Intel also says that it doubled the DMA bandwidth for the NPU, and notes this change in particular drastically improves the responsiveness of large language models (LLMs) when running on the NPU. There are new functions in the DMA engine too, including hardware embedding tokenization. Tokenization is the process of turning user prompts into smaller pieces that the AI model can actually process, and doing it in hardware should reduce response latency of models running on Lunar Lake's NPU.
Intel performed a Stable Diffusion image generation demo on stage for us, and gave us some numbers from the process. While the Lunar Lake NPU does use slightly more power to generate an image across 20 iterations, it also completes the task nearly four times faster. This results in an overall efficiency—in terms of task energy, or, the battery charge it took to complete the task—2.9x better than the Meteor Lake part. In other words, the Lunar Lake machine used slightly more than one-third of the battery charge to generate the image, and it took less than a third of the time to do it.
Thread Director and Power Management Updates
We've already mentioned a few times in this piece that Intel has completely changed the way it does thread scheduling on Lunar Lake, but it's still handled by the Thread Director, of course—it's just a revamped version of that functionality. In a sense, it's just a simplified version of the way it worked on Meteor Lake, which was itself essentially backwards from how it worked on Raptor Lake. Check it out:The goal is to keep everything on the E-cores when possible. This is because the E-cores run lower clocks and lower voltages, meaning they use less power. The quick Lion Cove cores are relatively power-thirsty compared to the simpler Skymont CPUs, to say nothing of that big 12MB L3 cache. However, if the E-cores are being overloaded, tasks will get moved to the P-cores quickly. It looks like this, in practice:
Here, the office work started out on the E-cores, but as the workload became more intensive, it got moved over to the CPU's P-cores to improve perforamnce. Actually, in the graph, you can see that even the P-cores get loaded pretty heavily, but that's what they're there for.

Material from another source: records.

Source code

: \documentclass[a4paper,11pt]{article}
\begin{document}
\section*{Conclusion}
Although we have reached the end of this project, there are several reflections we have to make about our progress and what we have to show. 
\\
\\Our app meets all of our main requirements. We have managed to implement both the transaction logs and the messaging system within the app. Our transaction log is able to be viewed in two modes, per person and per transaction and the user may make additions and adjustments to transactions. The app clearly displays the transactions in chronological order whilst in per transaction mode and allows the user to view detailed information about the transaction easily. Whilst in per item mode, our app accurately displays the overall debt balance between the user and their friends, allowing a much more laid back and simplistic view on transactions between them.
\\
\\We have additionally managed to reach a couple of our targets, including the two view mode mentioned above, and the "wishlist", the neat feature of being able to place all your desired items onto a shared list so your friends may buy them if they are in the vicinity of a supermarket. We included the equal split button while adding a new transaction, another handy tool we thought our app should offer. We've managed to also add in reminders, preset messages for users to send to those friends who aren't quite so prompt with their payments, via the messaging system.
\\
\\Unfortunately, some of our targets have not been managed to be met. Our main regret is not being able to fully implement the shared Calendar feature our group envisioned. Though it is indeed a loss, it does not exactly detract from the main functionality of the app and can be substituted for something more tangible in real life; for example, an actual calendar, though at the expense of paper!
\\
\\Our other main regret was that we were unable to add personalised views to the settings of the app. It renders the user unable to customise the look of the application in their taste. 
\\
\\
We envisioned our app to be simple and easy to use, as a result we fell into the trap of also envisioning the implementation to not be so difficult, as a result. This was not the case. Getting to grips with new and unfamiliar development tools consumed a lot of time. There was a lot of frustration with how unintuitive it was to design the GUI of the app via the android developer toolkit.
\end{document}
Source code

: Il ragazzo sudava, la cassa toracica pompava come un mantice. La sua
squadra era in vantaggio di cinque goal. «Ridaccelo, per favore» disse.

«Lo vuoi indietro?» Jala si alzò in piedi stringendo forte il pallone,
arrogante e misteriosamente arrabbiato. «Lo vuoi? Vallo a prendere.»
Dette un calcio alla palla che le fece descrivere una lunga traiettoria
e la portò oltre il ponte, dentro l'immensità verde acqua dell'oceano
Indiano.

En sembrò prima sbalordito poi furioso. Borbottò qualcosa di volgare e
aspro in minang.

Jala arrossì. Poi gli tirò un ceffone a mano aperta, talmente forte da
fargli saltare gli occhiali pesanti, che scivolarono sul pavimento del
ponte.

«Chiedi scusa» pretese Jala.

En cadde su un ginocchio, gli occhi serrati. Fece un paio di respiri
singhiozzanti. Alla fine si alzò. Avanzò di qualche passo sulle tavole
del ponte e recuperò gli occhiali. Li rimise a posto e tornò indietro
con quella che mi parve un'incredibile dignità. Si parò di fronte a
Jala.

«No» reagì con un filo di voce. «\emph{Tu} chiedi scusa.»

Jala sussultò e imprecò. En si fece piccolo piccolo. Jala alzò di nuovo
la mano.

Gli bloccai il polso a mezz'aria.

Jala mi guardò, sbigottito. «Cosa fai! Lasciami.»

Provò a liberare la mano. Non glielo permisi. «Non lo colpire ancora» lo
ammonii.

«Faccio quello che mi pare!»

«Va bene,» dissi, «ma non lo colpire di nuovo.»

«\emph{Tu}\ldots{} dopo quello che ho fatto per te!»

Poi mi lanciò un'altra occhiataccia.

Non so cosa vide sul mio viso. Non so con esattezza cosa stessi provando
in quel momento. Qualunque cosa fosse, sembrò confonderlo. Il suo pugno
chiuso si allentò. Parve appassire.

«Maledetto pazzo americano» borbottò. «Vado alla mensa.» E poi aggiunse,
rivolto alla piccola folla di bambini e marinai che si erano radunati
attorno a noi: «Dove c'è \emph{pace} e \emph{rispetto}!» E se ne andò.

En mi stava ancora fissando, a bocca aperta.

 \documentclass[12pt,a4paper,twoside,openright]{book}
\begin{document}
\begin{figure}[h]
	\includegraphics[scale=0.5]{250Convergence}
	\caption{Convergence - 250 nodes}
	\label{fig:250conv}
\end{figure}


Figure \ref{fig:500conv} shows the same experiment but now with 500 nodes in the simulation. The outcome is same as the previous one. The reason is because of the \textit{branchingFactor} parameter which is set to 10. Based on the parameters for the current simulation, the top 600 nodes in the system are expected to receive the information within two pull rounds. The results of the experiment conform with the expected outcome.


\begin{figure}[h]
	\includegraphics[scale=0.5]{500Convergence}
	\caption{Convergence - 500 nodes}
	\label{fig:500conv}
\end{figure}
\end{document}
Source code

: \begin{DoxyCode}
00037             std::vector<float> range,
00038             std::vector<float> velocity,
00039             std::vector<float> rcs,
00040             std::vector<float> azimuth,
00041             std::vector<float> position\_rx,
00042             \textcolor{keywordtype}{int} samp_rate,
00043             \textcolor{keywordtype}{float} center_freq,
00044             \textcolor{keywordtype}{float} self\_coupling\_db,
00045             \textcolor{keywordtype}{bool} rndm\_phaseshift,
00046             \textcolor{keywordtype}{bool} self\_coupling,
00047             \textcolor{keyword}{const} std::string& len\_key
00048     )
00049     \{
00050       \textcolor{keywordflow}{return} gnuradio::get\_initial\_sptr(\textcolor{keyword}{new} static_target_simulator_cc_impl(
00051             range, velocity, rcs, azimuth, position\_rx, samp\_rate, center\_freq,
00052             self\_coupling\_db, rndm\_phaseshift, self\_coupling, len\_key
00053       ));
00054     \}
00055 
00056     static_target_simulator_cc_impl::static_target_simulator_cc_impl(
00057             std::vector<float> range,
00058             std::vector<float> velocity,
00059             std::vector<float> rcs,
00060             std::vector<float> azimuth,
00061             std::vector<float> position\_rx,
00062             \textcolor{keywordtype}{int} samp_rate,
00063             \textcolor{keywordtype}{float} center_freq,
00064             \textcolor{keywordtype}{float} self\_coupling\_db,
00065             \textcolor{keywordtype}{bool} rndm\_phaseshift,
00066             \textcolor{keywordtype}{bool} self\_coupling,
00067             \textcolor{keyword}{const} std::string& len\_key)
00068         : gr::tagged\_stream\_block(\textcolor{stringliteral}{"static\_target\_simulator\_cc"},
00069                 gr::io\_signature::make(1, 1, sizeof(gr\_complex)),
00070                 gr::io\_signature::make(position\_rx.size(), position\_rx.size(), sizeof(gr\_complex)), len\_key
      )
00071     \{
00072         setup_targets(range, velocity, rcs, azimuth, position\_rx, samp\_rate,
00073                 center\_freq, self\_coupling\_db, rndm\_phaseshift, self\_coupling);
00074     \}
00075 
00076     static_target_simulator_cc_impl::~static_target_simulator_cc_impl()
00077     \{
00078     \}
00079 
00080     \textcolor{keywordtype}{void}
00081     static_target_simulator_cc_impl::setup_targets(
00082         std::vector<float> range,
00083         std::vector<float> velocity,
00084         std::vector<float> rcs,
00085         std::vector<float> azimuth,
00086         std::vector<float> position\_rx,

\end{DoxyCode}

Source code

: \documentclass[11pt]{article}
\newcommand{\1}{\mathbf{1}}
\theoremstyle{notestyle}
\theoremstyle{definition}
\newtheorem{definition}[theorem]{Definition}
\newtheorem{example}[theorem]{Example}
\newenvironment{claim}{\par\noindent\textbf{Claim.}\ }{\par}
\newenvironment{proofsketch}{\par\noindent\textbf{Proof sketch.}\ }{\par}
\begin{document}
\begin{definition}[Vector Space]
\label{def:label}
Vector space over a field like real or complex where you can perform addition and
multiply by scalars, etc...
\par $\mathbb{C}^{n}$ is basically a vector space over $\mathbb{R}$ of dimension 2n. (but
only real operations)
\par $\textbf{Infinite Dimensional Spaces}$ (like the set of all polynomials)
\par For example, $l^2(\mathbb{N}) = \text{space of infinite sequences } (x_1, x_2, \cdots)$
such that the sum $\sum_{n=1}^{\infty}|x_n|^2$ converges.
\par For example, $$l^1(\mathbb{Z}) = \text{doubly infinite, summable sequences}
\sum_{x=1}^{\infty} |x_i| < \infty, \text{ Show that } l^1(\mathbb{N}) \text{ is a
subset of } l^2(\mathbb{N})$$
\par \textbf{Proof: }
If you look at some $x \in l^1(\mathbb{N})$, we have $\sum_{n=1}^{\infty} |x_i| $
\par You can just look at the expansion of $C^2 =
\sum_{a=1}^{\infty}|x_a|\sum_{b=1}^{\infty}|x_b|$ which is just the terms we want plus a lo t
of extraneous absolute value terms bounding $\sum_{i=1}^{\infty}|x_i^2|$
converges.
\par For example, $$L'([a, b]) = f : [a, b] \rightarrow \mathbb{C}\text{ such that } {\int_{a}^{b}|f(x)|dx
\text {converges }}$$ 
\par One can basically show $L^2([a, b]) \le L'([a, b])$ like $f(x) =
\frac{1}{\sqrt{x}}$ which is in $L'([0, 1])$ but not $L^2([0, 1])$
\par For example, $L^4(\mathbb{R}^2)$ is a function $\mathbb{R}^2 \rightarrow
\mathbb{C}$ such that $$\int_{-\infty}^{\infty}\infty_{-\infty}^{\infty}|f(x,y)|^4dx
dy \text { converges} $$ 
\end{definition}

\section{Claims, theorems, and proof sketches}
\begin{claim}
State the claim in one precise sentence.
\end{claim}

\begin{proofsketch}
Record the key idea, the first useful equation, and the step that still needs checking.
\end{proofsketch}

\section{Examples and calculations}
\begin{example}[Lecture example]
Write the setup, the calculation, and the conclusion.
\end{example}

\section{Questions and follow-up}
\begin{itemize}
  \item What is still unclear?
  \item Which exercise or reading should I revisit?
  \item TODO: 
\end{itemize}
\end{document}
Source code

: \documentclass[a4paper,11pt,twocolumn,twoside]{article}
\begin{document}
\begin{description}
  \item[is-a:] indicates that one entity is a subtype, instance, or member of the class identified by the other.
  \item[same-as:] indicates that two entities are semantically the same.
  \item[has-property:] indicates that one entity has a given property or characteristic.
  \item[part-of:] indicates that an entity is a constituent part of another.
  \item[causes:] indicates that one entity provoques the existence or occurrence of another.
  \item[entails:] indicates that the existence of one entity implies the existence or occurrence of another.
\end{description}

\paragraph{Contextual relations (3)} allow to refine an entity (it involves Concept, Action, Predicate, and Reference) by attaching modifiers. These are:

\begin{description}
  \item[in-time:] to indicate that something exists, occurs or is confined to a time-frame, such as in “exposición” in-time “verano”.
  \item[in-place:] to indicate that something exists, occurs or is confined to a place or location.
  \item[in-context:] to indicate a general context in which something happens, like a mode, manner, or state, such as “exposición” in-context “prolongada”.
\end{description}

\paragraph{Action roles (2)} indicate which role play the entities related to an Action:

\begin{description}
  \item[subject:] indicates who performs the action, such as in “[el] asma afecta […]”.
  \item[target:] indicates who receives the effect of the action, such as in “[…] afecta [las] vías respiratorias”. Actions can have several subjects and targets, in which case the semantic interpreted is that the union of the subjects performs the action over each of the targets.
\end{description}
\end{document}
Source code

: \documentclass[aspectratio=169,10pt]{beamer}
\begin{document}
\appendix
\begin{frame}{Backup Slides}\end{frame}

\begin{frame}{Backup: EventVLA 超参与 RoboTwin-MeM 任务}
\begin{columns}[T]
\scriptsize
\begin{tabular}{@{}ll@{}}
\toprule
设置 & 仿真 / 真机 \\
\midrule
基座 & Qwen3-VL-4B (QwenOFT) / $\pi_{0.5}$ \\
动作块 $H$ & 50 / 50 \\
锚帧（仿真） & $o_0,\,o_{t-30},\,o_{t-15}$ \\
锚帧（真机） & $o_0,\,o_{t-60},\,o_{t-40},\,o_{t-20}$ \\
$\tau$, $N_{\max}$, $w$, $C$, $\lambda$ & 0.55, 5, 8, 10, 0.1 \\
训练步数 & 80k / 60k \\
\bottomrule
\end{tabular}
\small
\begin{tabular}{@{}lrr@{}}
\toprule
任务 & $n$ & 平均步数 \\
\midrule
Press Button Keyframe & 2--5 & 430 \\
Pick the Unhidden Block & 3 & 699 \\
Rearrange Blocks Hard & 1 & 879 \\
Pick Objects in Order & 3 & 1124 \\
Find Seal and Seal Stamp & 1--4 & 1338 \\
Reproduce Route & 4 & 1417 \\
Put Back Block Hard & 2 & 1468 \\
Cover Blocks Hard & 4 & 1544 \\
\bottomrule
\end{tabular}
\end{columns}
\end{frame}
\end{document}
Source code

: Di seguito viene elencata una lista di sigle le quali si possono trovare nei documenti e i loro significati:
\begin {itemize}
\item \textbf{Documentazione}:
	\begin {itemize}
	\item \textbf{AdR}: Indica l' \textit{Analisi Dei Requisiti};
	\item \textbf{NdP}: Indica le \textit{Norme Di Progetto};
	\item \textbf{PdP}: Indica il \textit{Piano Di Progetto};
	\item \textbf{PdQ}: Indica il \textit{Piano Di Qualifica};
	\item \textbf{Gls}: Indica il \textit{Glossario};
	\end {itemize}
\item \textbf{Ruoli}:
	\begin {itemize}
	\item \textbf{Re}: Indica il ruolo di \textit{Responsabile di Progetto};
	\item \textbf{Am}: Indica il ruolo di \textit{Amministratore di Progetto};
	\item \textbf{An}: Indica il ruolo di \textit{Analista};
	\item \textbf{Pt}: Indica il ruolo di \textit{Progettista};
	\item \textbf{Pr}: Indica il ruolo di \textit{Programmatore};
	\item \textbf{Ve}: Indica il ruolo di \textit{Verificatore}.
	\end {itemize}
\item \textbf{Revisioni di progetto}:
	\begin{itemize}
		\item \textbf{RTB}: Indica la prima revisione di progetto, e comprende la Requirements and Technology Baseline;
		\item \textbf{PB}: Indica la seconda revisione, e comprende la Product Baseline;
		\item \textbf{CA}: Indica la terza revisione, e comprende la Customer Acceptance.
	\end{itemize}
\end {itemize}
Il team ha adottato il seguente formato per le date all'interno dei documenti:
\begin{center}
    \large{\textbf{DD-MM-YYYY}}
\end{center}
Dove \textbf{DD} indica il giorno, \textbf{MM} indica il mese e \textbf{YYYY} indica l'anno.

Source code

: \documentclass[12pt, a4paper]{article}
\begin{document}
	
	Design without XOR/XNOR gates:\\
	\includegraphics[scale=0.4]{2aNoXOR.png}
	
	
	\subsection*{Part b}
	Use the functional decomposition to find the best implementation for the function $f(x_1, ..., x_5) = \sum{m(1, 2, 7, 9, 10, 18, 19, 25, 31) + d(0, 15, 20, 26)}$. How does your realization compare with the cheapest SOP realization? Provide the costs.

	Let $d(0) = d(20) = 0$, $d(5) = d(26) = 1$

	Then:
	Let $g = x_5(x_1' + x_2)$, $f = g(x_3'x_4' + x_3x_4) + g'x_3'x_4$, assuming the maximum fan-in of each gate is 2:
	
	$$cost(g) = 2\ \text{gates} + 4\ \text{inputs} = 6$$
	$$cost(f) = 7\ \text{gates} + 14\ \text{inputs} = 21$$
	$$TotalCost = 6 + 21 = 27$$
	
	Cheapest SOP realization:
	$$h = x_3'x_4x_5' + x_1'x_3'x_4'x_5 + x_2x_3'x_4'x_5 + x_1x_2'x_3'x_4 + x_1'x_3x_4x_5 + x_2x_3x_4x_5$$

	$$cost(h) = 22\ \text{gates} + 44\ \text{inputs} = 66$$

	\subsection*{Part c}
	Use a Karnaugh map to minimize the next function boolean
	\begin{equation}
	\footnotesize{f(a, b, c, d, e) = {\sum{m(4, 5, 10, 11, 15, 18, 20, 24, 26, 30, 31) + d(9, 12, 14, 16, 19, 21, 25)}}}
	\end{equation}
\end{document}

We're not going to go into Intel's Thread Director refinements in explicit detail, but fundamentally it comes down to these four things listed above: better feedback on process needs, OS-managed "zones" to contain light tasks on the E-cores (and keep them from slipping to the P-cores after a moment's heavy load), improved integration with operating sysstem power management, and taking hints from vendor and user settings to alter the algorithm as needed.
This slide outlines the final outcome. With Lunar Lake, Thread Director communicates closely with Intel's Dynamic Tuning Technology to carefully schedule threads where they make the most sense according to the power management paradigm in effect. It will probably be possible to tank your Lunar Lake's battery life in exchange for improved responsiveness, if you really need the extra speed.
Intel Lunar Lake: Initial Conclusions
Unfortunately, Intel wasn't able to provide us with a hard shipping date for Lunar Lake processors nor the PCs that will be based on them. Instead, Intel offered a "Q3 2024" release window. We're just entering that period now, and neither Qualcomm nor AMD have shipped their competing products yet, so Intel may just be able to stave off its competitors for a little while longer and bring the fight with Lunar Lake. We'll see soon enough.
Of course, we won't truly know how things will shake out until we have hardware in hand, but if the reality is even close to what Intel is claiming here, it seems like the blue team is in a good position for the latter half of 2024. Lunar lake is looking strong.